Does paging in this way actually improve performance? 以这种方式分页是否真的可以提高性能? If the 1.2 million records are going to be retrieved every time, what's the point (besides the obvious UI benefits)? 如果要每次检索120万条记录,那又有什么意义(除了明显的UI好处之外)?

Am I misunderstanding this? 我误会吗? Any .NET gurus out there that can give me a lesson on LINQ, paging, and performance (when dealing with large data sets)? 是否有任何.NET专家可以教我有关LINQ,分页和性能的知识(在处理大型数据集时)?

The first statement does not execute the actual SQL query, it only builds part of the query you intend to run. 第一条语句不执行实际的SQL查询,它仅构建您要运行的查询的一部分。

It is when you call query.Count() that the first will be executed 当您调用query.Count() ,第一个将被执行

SELECT COUNT(*) FROM Table WHERE Something = something

On query.Skip().Take() won't execute the query either, it is only when you try to enumerate the results(doing a foreach over paged or calling .ToList() on it) that it will execute the appropriate SQL statement retrieving only the rows for the page (using ROW_NUMBER). query.Skip().Take()也不会执行查询,只有当您尝试枚举结果(对paged进行foreach调用或调用.ToList() )时,它将执行适当的SQL语句仅检索页面的行(使用ROW_NUMBER)。

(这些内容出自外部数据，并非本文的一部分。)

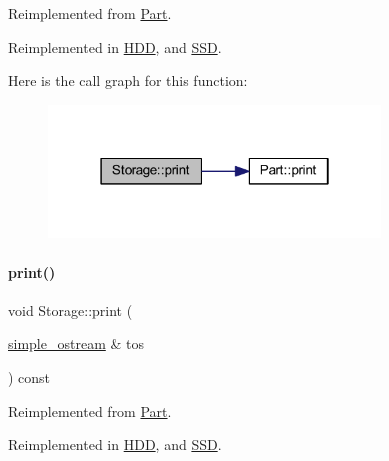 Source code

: Reimplemented from \mbox{\hyperlink{class_part_a9ecabe44ba3415badf82c6a23617a41e}{Part}}.



Reimplemented in \mbox{\hyperlink{class_h_d_d_aca2c2583fa3304917905cd9185b64539}{H\+DD}}, and \mbox{\hyperlink{class_s_s_d_ab07086e302f8be99cfa757583d2017a0}{S\+SD}}.

Here is the call graph for this function\+:
\nopagebreak
\begin{figure}[H]
\begin{center}
\leavevmode
\includegraphics[width=250pt]{class_storage_ab7ecf9e0777891b4e1a84bbf391a1cd4_cgraph}
\end{center}
\end{figure}
\mbox{\label{class_storage_a53fc5b4814df41517b9f2be8dcef605e}} 
\paragraph{\texorpdfstring{print()}{print()}\hspace{0.1cm}{\footnotesize\ttfamily [3/4]}}
{\footnotesize\ttfamily void Storage\+::print (\begin{DoxyParamCaption}\item[{\mbox{\hyperlink{structsimple__ostream}{simple\+\_\+ostream}} \&}]{tos }\end{DoxyParamCaption}) const\hspace{0.3cm}{\ttfamily [virtual]}}



Reimplemented from \mbox{\hyperlink{class_part_aa602d876151b63db72cf8f666847a8cd}{Part}}.



Reimplemented in \mbox{\hyperlink{class_h_d_d_a0e48767713740f3ec7dafd907d3570b1}{H\+DD}}, and \mbox{\hyperlink{class_s_s_d_a7efed56d8590399c61d8eefca9295c91}{S\+SD}}.

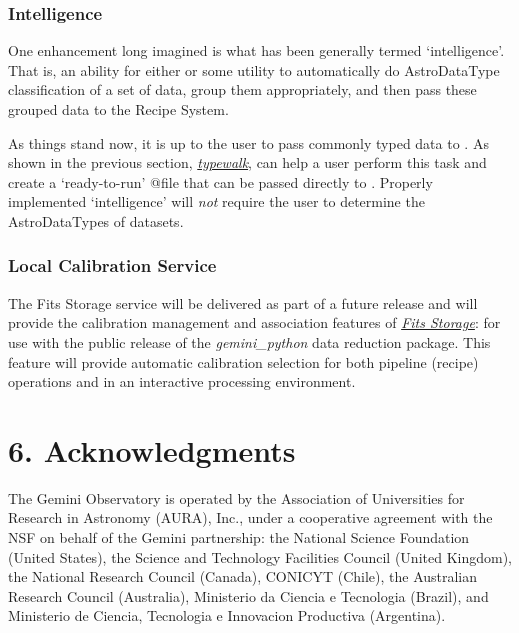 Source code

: \documentclass[letterpaper,10pt,english]{sphinxmanual}
\begin{document}
\subsection{Intelligence}
\label{discuss:intelligence}
One enhancement long imagined is what has been generally termed `intelligence'.
That is, an ability for either  or some utility to automatically do
AstroDataType classification of a set of data, group them appropriately, and
then pass these grouped data to the Recipe System.

As things stand now, it is up to the user to pass commonly typed data to
. As shown in the previous section, {\hyperref[supptools:typewalk]{\emph{typewalk}}}, 
can help a user perform this task and create a `ready-to-run' @file that can
be passed directly to . Properly implemented `intelligence' will
\emph{not} require the user to determine the AstroDataTypes of datasets.


\subsection{Local Calibration Service}
\label{discuss:local-calibration-service}
The Fits Storage service will be delivered as part of a future release and will
provide the calibration management and association features of {\hyperref[discuss:fitsstore]{\emph{Fits Storage}}}: for
use with the public release of the \emph{gemini\_python} data reduction package. This
feature will provide automatic calibration selection for both pipeline (recipe)
operations and in an interactive processing environment.


\chapter{6. Acknowledgments}
\label{ack::doc}\label{ack:acknowledgments}
The Gemini Observatory is operated by the Association of Universities for
Research in Astronomy (AURA), Inc., under a cooperative agreement with the NSF on
behalf of the Gemini partnership: the National Science Foundation
(United States), the Science and Technology Facilities Council (United Kingdom),
the National Research Council (Canada), CONICYT (Chile), the Australian
Research Council (Australia), Ministerio da Ciencia e Tecnologia (Brazil),
and Ministerio de Ciencia, Tecnologia e Innovacion Productiva (Argentina).
\appendix
\noappendicestocpagenum
\addappheadtotoc
\end{document}
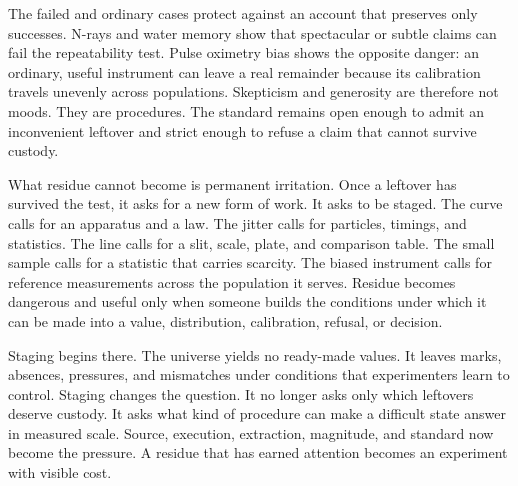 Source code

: \begin{movementclose}
The failed and ordinary cases protect against an account that preserves only
successes. N-rays and water memory show that spectacular or subtle claims
can fail the repeatability test. Pulse oximetry bias shows the opposite
danger: an ordinary, useful instrument can leave a real remainder because
its calibration travels unevenly across populations. Skepticism and
generosity are therefore not moods. They are procedures. The standard
remains open enough to admit an inconvenient leftover and strict enough to
refuse a claim that cannot survive custody.

What residue cannot become is permanent irritation. Once a leftover has
survived the test, it asks for a new form of work. It asks to be staged.
The curve calls for an apparatus and a law. The jitter calls for particles,
timings, and statistics. The line calls for a slit, scale, plate, and
comparison table. The small sample calls for a statistic that carries
scarcity. The biased instrument calls for reference measurements across the
population it serves. Residue becomes dangerous and useful only when
someone builds the conditions under which it can be made into a value,
distribution, calibration, refusal, or decision.

Staging begins there. The universe yields no ready-made values. It leaves
marks, absences, pressures, and mismatches under conditions that
experimenters learn to control. Staging changes the question. It no longer
asks only which leftovers deserve custody. It asks what kind of procedure
can make a difficult state answer in measured scale. Source, execution,
extraction, magnitude, and standard now become the pressure. A residue that
has earned attention becomes an experiment with visible cost.
\end{movementclose}
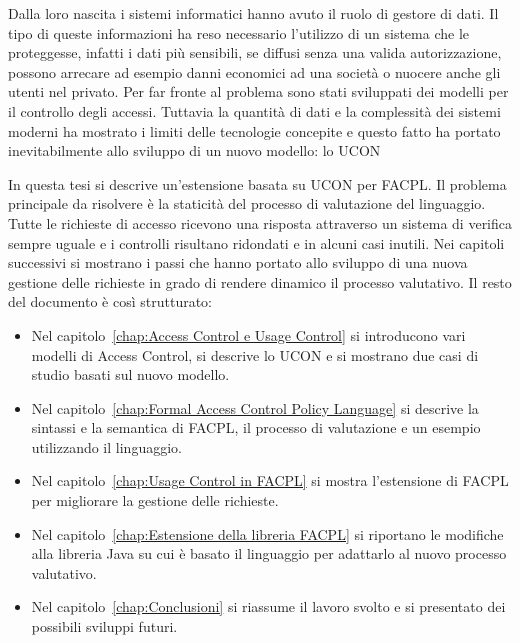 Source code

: Dalla loro nascita i sistemi informatici hanno avuto il ruolo di gestore di dati.
Il tipo di queste informazioni ha reso necessario l'utilizzo di un sistema che le proteggesse, infatti i
dati più sensibili, se diffusi senza una valida autorizzazione, possono arrecare ad esempio danni economici
ad una società o nuocere anche gli utenti nel privato.
Per far fronte al problema sono stati sviluppati dei modelli per il controllo degli accessi. Tuttavia la quantità di dati
e la complessità dei sistemi moderni ha mostrato i limiti delle tecnologie concepite e questo fatto ha portato inevitabilmente
allo sviluppo di un nuovo modello: lo \ac{UCON}

In questa tesi si descrive un'estensione basata su UCON per \ac{FACPL}.
Il problema principale da risolvere è la staticità del processo di valutazione del linguaggio.
Tutte le richieste di accesso ricevono una risposta attraverso un sistema di verifica sempre uguale e i controlli
risultano ridondati e in alcuni casi inutili.
Nei capitoli successivi si mostrano i passi che hanno portato allo sviluppo di una nuova gestione delle richieste
in grado di rendere dinamico il processo valutativo.
\vspace{5mm}
\newline
Il resto del documento è così strutturato:
\begin{itemize}
  \renewcommand\labelitemi{--}
  \item Nel capitolo~\ref{chap:Access Control e Usage Control}
  si introducono vari modelli di Access Control, si descrive lo \ac{UCON} e si mostrano due casi di studio basati sul nuovo modello.
  \item Nel capitolo~\ref{chap:Formal Access Control Policy Language}
  si descrive la sintassi e la semantica di \ac{FACPL}, il processo di valutazione e un esempio utilizzando il linguaggio.
  \item Nel capitolo~\ref{chap:Usage Control in FACPL}
  si mostra l'estensione di \ac{FACPL} per migliorare la gestione delle richieste.
  \item Nel capitolo~\ref{chap:Estensione della libreria FACPL}
  si riportano le modifiche alla libreria Java su cui è basato il linguaggio per adattarlo al nuovo processo valutativo.
  \item Nel capitolo~\ref{chap:Conclusioni}
  si riassume il lavoro svolto e si presentato dei possibili sviluppi futuri.
\end{itemize}
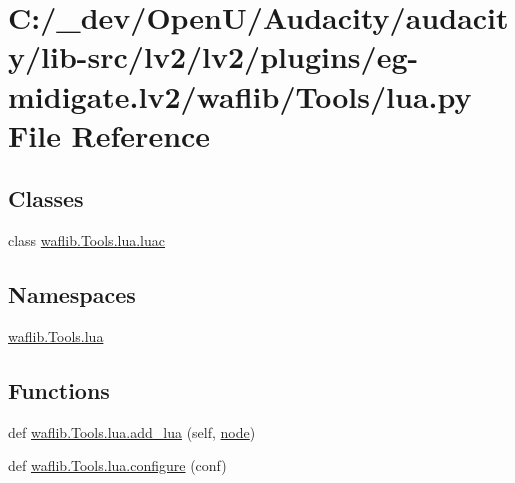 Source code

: \hypertarget{lv2_2plugins_2eg-midigate_8lv2_2waflib_2_tools_2lua_8py}{}\section{C\+:/\+\_\+dev/\+Open\+U/\+Audacity/audacity/lib-\/src/lv2/lv2/plugins/eg-\/midigate.lv2/waflib/\+Tools/lua.py File Reference}
\label{lv2_2plugins_2eg-midigate_8lv2_2waflib_2_tools_2lua_8py}
\subsection*{Classes}
\begin{DoxyCompactItemize}
\item 
class \hyperlink{classwaflib_1_1_tools_1_1lua_1_1luac}{waflib.\+Tools.\+lua.\+luac}
\end{DoxyCompactItemize}
\subsection*{Namespaces}
\begin{DoxyCompactItemize}
\item 
 \hyperlink{namespacewaflib_1_1_tools_1_1lua}{waflib.\+Tools.\+lua}
\end{DoxyCompactItemize}
\subsection*{Functions}
\begin{DoxyCompactItemize}
\item 
def \hyperlink{namespacewaflib_1_1_tools_1_1lua_a68e603a9eb9ca00ea36ac02d5fd4e360}{waflib.\+Tools.\+lua.\+add\+\_\+lua} (self, \hyperlink{structnode}{node})
\item 
def \hyperlink{namespacewaflib_1_1_tools_1_1lua_a5419673a215f8866f529e47be9f846e5}{waflib.\+Tools.\+lua.\+configure} (conf)
\end{DoxyCompactItemize}
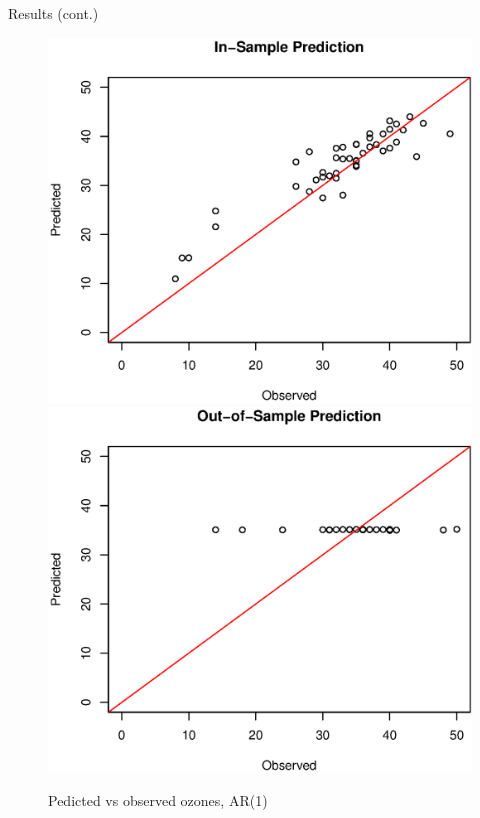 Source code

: \documentclass{beamer}
\begin{document}
\begin{frame}{Results (cont.)}
\begin{figure}
\centering
\includegraphics[scale = 0.35]{pred_in_ar.eps}
\includegraphics[scale = 0.35]{pred_out_ar.eps}
\caption{Pedicted vs observed ozones, AR(1)}
\end{figure}
\end{frame}
\end{document}

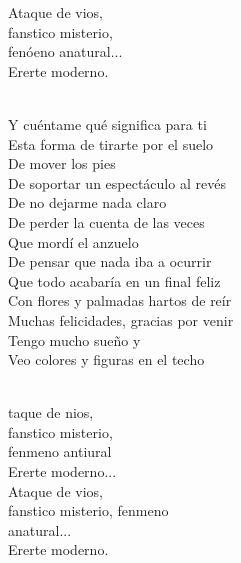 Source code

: \documentclass[12pt]{article}
\begin{document}
\begin{multicols*}{2}
\begin{cancion}
\begin{chorus}
                Ataque de vios,\\
                fanstico misterio, \\
                fenóeno anatural...\\
                Ererte moderno.\\
                \end{chorus}%
                \jump\\
        Y cuéntame qué significa para ti\\
        Esta forma de tirarte por el suelo\\
        De mover los pies\\
        De soportar un espectáculo al revés\\
        De no dejarme nada claro\\
        De perder la cuenta de las veces\\
        Que mordí el anzuelo\\
        De pensar que nada iba a ocurrir\\
        Que todo acabaría en un final feliz\\
        Con flores y palmadas hartos de reír\\
        Muchas felicidades, gracias por venir\\
        Tengo mucho sueño y\\
        Veo colores y figuras en el techo\\\jump\\
                \begin{chorus}%
                taque de nios,\\
                fanstico misterio, \\
                fenmeno antiural \\
                Ererte moderno...\\
                Ataque de vios,\\
                fanstico misterio, fenmeno  \\
                anatural...\\
                Ererte moderno.\\
                \end{chorus}%
                \jump\\
        \end{cancion}%


\end{multicols*}
\end{document}
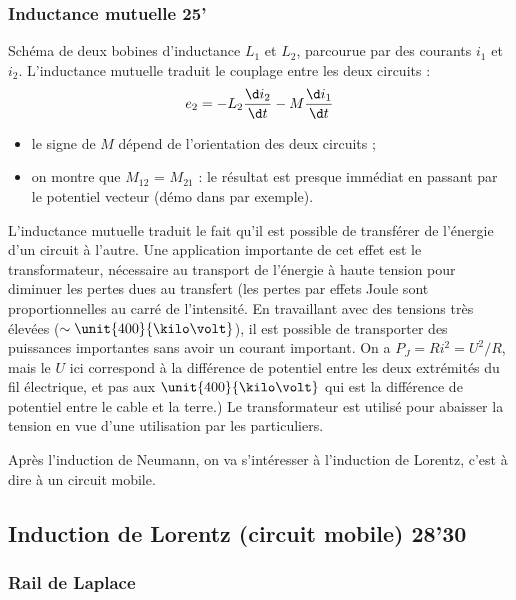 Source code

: \subsubsection{Inductance mutuelle 25'}

Schéma de deux bobines d'inductance $L_1$ et $L_2$, parcourue par des courants $i_1$ et $i_2$.
L'inductance mutuelle traduit le couplage entre les deux circuits :
\begin{equation}
e_2 = -L_2\frac{\d i_2}{\d t} - M\frac{\d i_1}{\d t}
\end{equation}

\begin{remarque}
\begin{itemize}
\item le signe de $M$ dépend de l'orientation des deux circuits ;
\item on montre que $M_{12}$ = $M_{21}$ : le résultat est presque immédiat en passant par le potentiel vecteur (démo dans \cite{Perez2009} par exemple).
\end{itemize}
\end{remarque}

L'inductance mutuelle traduit le fait qu'il est possible de transférer de l'énergie d'un circuit à l'autre.
Une application importante de cet effet est le transformateur, nécessaire au transport de l'énergie à haute tension pour diminuer les pertes dues au transfert (les pertes par effets Joule sont proportionnelles au carré de l'intensité.
En travaillant avec des tensions très élevées ($\sim \unit{400}{\kilo\volt}$), il est possible de transporter des puissances importantes sans avoir un courant important.
On a $P_J = Ri^2 = U^2/R$, mais le $U$ ici correspond à la différence de potentiel entre les deux extrémités du fil électrique, et pas aux $\unit{400}{\kilo\volt}$ qui est la différence de potentiel entre le cable et la terre.)
Le transformateur est utilisé pour abaisser la tension en vue d'une utilisation par les particuliers.

\begin{transition}
Après l'induction de Neumann, on va s'intéresser à l'induction de Lorentz, c'est à dire à un circuit mobile.
\end{transition}

\subsection{Induction de Lorentz (circuit mobile) 28'30}

\subsubsection{Rail de Laplace}

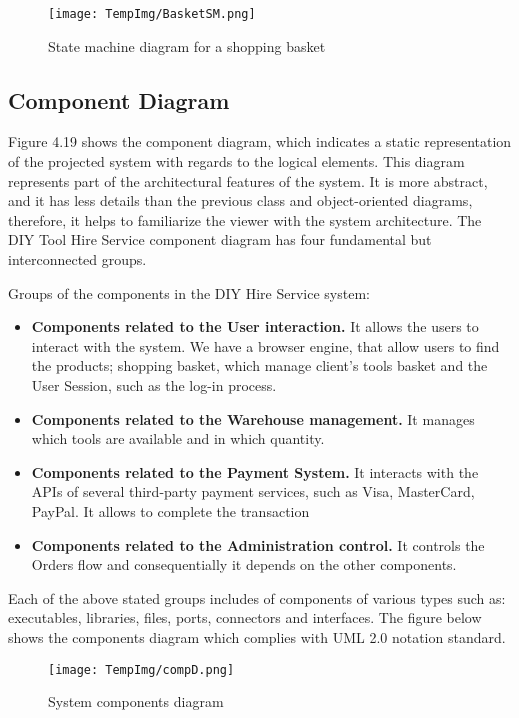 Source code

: \documentclass[fontsize=11pt]{extarticle}
\numberwithin{figure}{section} %
\numberwithin{table}{section}%
\begin{document}
\begin{figure}[H]
      \centering
      \texttt{[image: TempImg/BasketSM.png]}
      \caption{State machine diagram for a shopping basket}
\end{figure}

\hypertarget{component-diagram}{%
\subsection{Component Diagram}\label{component-diagram}}

Figure 4.19 shows the component diagram, which indicates a static
representation of the projected system with regards to the logical
elements. This diagram represents part of the architectural features of
the system. It is more abstract, and it has less details than the
previous class and object-oriented diagrams, therefore, it helps to
familiarize the viewer with the system architecture. The DIY Tool Hire
Service component diagram has four fundamental but interconnected
groups.

Groups of the components in the DIY Hire Service system:

\begin{itemize}
  \item \textbf{Components related to the User interaction.} It allows the users to interact with the system. We have a browser engine, that allow users to find the products; shopping basket, which manage client’s tools basket and the User Session, such as the log-in process.
  \item \textbf{Components related to the Warehouse management.} It manages which tools are available and in which quantity.
  \item \textbf{Components related to the Payment System.} It interacts with the APIs of several third-party payment services, such as Visa, MasterCard, PayPal. It allows to complete the transaction
  \item \textbf{Components related to the Administration control.} It controls the Orders flow and consequentially it depends on the other components. 
\end{itemize}

Each of the above stated groups includes of components of various types
such as: executables, libraries, files, ports, connectors and
interfaces. The figure below shows the components diagram which complies
with UML 2.0 notation standard.

\begin{figure}[H]
      \centering
      \texttt{[image: TempImg/compD.png]}
      \caption{System components diagram}
\end{figure}
\end{document}
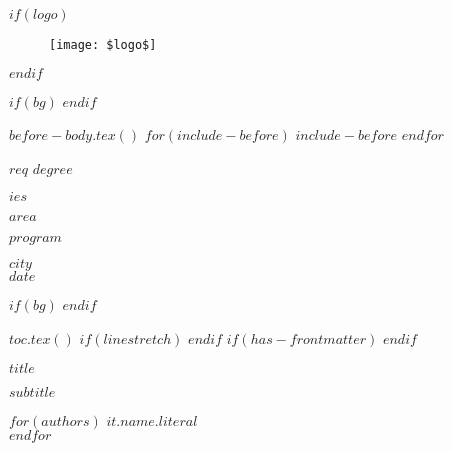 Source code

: $if(logo)$
  \begin{figure}[t]
      \centering
      \texttt{[image: \$logo\$]}
  \end{figure}
$endif$


$if(bg)$
$endif$

$before-body.tex()$
$for(include-before)$
$include-before$
$endfor$
\begin{center}
    $req$ $degree$
\end{center}
\vspace{24pt}
\begin{center}
    $ies$
\end{center}
\begin{center}
    $area$
\end{center}
\begin{center}
    $program$
\end{center}
\vspace{24pt}
\begin{center}
    $city$ \\
    $date$
\end{center}

\thispagestyle{empty}
\setcounter{page}{0}

\newpage


$if(bg)$
$endif$


$toc.tex()$
$if(linestretch)$
$endif$
$if(has-frontmatter)$
\mainmatter
$endif$
\newpage

\thispagestyle{empty}

\begin{center}
  \fontsize{18}{16}\selectfont\textbf{$title$}
\end{center}

\begin{center}
  \fontsize{14}{16}\selectfont\textbf{$subtitle$}
\end{center}

\vspace{18pt}

\begin{center}
  $for(authors)$
    $it.name.literal$
    \\
    \vspace{12pt}
  $endfor$
\end{center}



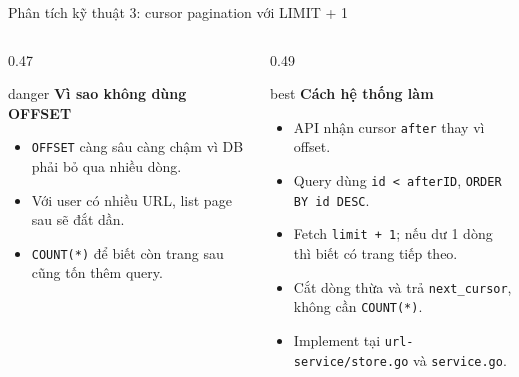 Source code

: \documentclass[aspectratio=169]{beamer}
\begin{document}
\begin{frame}{Phân tích kỹ thuật 3: cursor pagination với LIMIT + 1}
    \begin{columns}[T,onlytextwidth]
        \begin{column}{0.47\textwidth}
            \begin{claimbox}{danger}
                \textbf{Vì sao không dùng OFFSET}
                \begin{itemize}\small
                    \item \texttt{OFFSET} càng sâu càng chậm vì DB phải bỏ qua nhiều dòng.
                    \item Với user có nhiều URL, list page sau sẽ đắt dần.
                    \item \texttt{COUNT(*)} để biết còn trang sau cũng tốn thêm query.
                \end{itemize}
            \end{claimbox}
        \end{column}
        \begin{column}{0.49\textwidth}
            \begin{claimbox}{best}
                \textbf{Cách hệ thống làm}
                \begin{itemize}\small
                    \item API nhận cursor \texttt{after} thay vì offset.
                    \item Query dùng \texttt{id < afterID}, \texttt{ORDER BY id DESC}.
                    \item Fetch \texttt{limit + 1}; nếu dư 1 dòng thì biết có trang tiếp theo.
                    \item Cắt dòng thừa và trả \texttt{next\_cursor}, không cần \texttt{COUNT(*)}.
                    \item Implement tại \texttt{url-service/store.go} và \texttt{service.go}.
                \end{itemize}
            \end{claimbox}
        \end{column}
    \end{columns}
\end{frame}
\end{document}
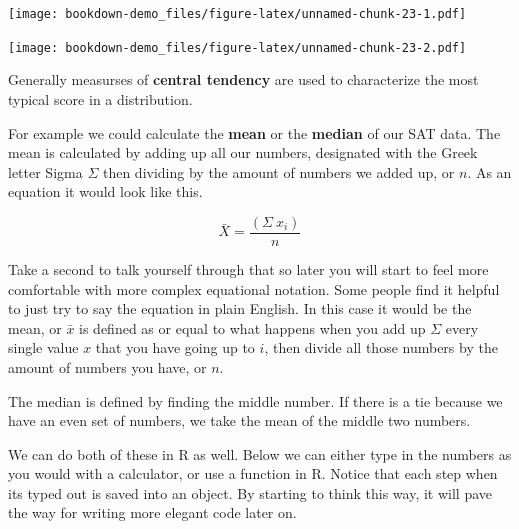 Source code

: \documentclass[]{book}
\newenvironment{Shaded}{\begin{snugshade}}{\end{snugshade}}
\newcommand{\KeywordTok}[1]{\textcolor[rgb]{0.13,0.29,0.53}{\textbf{#1}}}
\newcommand{\DataTypeTok}[1]{\textcolor[rgb]{0.13,0.29,0.53}{#1}}
\newcommand{\DecValTok}[1]{\textcolor[rgb]{0.00,0.00,0.81}{#1}}
\newcommand{\StringTok}[1]{\textcolor[rgb]{0.31,0.60,0.02}{#1}}
\newcommand{\OperatorTok}[1]{\textcolor[rgb]{0.81,0.36,0.00}{\textbf{#1}}}
\newcommand{\NormalTok}[1]{#1}
\theoremstyle{definition}
\theoremstyle{definition}
\theoremstyle{definition}
\theoremstyle{remark}
\begin{document}
\texttt{[image: bookdown-demo\_files/figure-latex/unnamed-chunk-23-1.pdf]}

\begin{Shaded}
\end{Shaded}

\texttt{[image: bookdown-demo\_files/figure-latex/unnamed-chunk-23-2.pdf]}

Generally measurses of \textbf{central tendency} are used to
characterize the most typical score in a distribution.

For example we could calculate the \textbf{mean} or the \textbf{median}
of our SAT data. The mean is calculated by adding up all our numbers,
designated with the Greek letter Sigma \(\Sigma\) then dividing by the
amount of numbers we added up, or \(n\). As an equation it would look
like this.

\[\bar{X} = \frac{(\Sigma\ x_i)}{n}\]

Take a second to talk yourself through that so later you will start to
feel more comfortable with more complex equational notation. Some people
find it helpful to just try to say the equation in plain English. In
this case it would be the mean, or \(\bar{x}\) is defined as or equal to
what happens when you add up \(\Sigma\) every single value \(x\) that
you have going up to \(i\), then divide all those numbers by the amount
of numbers you have, or \(n\).

The median is defined by finding the middle number. If there is a tie
because we have an even set of numbers, we take the mean of the middle
two numbers.

We can do both of these in R as well. Below we can either type in the
numbers as you would with a calculator, or use a function in R. Notice
that each step when its typed out is saved into an object. By starting
to think this way, it will pave the way for writing more elegant code
later on.
\end{document}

If watch this in the SQL Profiler you will see that exactly two queries are executed and at no point it will try to retrieve the full table. 如果在SQL事件探查器中观察到此情况,您将看到恰好执行了两个查询,并且它绝不会尝试检索完整表。


Be careful when you are using the debugger, because if you step after the first statement and try to look at the contents of query that will execute the SQL query. 要小心,当您使用调试器,因为如果你的第一条语句后退一步,尝试看看的内容query ,将执行SQL查询。 Maybe that is the source of your misunderstanding. 也许这就是您误会的根源。

// Execute the query
var query = db.Entity.Where(e => e.Something == something);

For your information, nothing is called after the first statement. 仅供参考,在第一条语句之后什么都没有调用

// Get the total num records
var total = query.Count();

This count query will be translated to SQL, and it'll make a call to database. 此计数查询将转换为SQL,并将调用数据库。 This call will not get all records, because the generated SQL is something like this: 此调用不会获取所有记录,因为生成的SQL如下所示:

SELECT COUNT(*) FROM Entity where Something LIKE 'something'

For the last query, it doesn't get all the records neither . 对于最后一个查询, 它也不会获取所有记录 The query will be translated into SQL, and the paging run in the database. 该查询将转换为SQL,并且分页在数据库中运行。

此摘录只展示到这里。